Question 2: You will notice a couple of lines that use the CHARMM command DEFINE. Do you remember what this command does? Describe what it influences later in the script.

The file labeled “tsm.restart_2kqt.str” takes restart information from the previous script and continues the simulation using CPT dynamics for equilibration.

Production & TSM

In most cases, we would allow further time for equilibration before performing production dynamics, but for the purposes of this lab we will assume the system is equilibrated after heating.

Production dynamics is performed in a step-wise fashion using restart files. You can imagine the way restart files are used just like working on a lengthy project in a word processor. It is ideal to save often and pick up your work where you previously saved, rather than completing it all at once without saving at all during the process.

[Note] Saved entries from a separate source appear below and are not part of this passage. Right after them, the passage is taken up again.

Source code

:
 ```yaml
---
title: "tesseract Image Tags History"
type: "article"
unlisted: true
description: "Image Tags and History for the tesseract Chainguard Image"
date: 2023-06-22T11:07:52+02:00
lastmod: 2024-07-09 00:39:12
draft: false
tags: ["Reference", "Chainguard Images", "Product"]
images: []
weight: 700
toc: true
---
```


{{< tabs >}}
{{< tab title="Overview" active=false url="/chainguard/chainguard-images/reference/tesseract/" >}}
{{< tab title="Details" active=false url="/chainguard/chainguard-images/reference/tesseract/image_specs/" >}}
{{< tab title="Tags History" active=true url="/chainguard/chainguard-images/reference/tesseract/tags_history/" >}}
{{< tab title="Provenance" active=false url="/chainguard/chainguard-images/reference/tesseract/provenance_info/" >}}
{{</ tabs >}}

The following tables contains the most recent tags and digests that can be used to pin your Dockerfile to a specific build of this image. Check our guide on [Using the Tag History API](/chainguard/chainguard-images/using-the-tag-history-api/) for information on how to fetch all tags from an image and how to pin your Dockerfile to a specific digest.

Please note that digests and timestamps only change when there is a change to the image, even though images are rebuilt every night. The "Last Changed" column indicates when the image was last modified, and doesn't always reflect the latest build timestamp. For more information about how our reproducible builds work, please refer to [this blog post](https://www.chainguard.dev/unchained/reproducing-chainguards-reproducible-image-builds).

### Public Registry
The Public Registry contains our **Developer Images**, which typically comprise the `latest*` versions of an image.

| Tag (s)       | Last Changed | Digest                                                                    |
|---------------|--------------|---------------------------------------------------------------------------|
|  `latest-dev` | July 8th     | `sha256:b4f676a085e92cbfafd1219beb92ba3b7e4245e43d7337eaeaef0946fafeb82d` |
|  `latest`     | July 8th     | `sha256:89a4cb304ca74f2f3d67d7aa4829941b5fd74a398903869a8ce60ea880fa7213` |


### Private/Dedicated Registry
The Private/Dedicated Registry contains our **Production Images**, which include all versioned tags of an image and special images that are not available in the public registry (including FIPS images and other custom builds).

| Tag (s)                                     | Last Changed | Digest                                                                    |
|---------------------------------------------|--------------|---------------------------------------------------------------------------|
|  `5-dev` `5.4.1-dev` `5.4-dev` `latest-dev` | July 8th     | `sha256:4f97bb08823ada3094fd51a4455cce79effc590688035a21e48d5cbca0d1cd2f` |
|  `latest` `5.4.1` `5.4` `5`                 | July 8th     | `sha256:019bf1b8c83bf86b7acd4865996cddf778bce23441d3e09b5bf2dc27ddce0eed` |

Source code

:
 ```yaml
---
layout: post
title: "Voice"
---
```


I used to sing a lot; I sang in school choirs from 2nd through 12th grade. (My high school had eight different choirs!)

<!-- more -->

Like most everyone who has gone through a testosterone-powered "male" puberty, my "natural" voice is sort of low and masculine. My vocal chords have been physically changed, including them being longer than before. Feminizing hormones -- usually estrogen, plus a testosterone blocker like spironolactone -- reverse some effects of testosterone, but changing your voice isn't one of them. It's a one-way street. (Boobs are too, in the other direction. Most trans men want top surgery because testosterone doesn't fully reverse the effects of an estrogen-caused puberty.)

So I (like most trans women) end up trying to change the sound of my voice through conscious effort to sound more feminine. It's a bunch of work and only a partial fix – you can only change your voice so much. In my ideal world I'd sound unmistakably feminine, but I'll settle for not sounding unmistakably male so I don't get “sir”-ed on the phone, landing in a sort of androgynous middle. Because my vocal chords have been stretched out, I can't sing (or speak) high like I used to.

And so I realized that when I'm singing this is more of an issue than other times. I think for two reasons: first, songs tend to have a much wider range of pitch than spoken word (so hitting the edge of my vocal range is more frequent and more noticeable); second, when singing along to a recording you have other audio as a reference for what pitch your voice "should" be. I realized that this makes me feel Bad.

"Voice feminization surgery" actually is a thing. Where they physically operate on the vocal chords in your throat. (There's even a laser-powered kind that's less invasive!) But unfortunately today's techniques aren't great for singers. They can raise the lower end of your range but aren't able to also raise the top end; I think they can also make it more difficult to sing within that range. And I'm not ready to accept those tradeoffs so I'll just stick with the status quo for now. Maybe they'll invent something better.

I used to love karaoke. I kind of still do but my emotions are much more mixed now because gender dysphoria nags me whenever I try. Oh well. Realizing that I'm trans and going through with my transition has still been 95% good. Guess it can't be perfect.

Question 3: In theory, you could use one script and one submission and extend the production dynamics process to a longer amount of time. However, this is often an impractical solution. Name two reasons that you can think of that make the use of restart files advantageous.

The file labeled “tsm.restart_2kqt.str” in your lab directory is the script that would be used to extend equilibration time for the system and perform TSM calculations. Restart scripts can be made to take more than a day to complete on the supercomputer–for this reason you will not be required to edit or submit this script. The coordinate files, dcd files, tsm files, and more from the 2KQT simulations are found in the tsm_output directory in the lab_files directory from earlier. Now that you’ve familiarized yourself with the restart and heating scripts, answer the following question:

Question 4: What variable is passed to the CHARMM script from the shell to allow the restart script to load the output files from the heating script? What would the value of the variable need to be for the second restart after the first post-heating restart?

Post-Processing

TSM’s output files in charmmlab/lab_files/tsm_output/tsm/ are not in a format readily understood for analysis. For this reason, TSM has its own CHARMM post-processing method that it employs to give a printout of ΔG. You will find in your lab directory a file named “tsm.post_processing.str.” This script loads up TSM output files with a loop, calculates midpoints based on given lambdas, processes the TSM output files with TSM POST PSTAck 10 PLOT. The submission script, “submit.sh,” sorts the TSM data using Linux commands depending on the variables the user sets at the start of the file. The postp folder contains the organized output data for analysis with programs such as Excel. Delta A (which in this case really means ΔG) is the free-energy data you are interested in, Delta E is the change in energy, and Delta S is the change in entropy.

3. TSM for Drugs in Water

Now that you have familiarized yourself with how to heat, equilibrate, and analyze TSM simulations for drugs in the M2 channel, perform these same steps for drugs in water. This is a necessary in order to determine the free-energy of binding, ΔΔG, given by the difference in ΔG between the channel and water. The submit.sh script needs only small adjustments, the batch.submit and tsm.post_processing files need no adjustment, and two CHARMM input files for water (with the same naming pattern) will need to be made. You may copy a lot of the code from the 2KQT heat and restart scripts (by copy-pasting or using the cp command), but you will need to make adjustments to ensure they work properly for the drug-water systems.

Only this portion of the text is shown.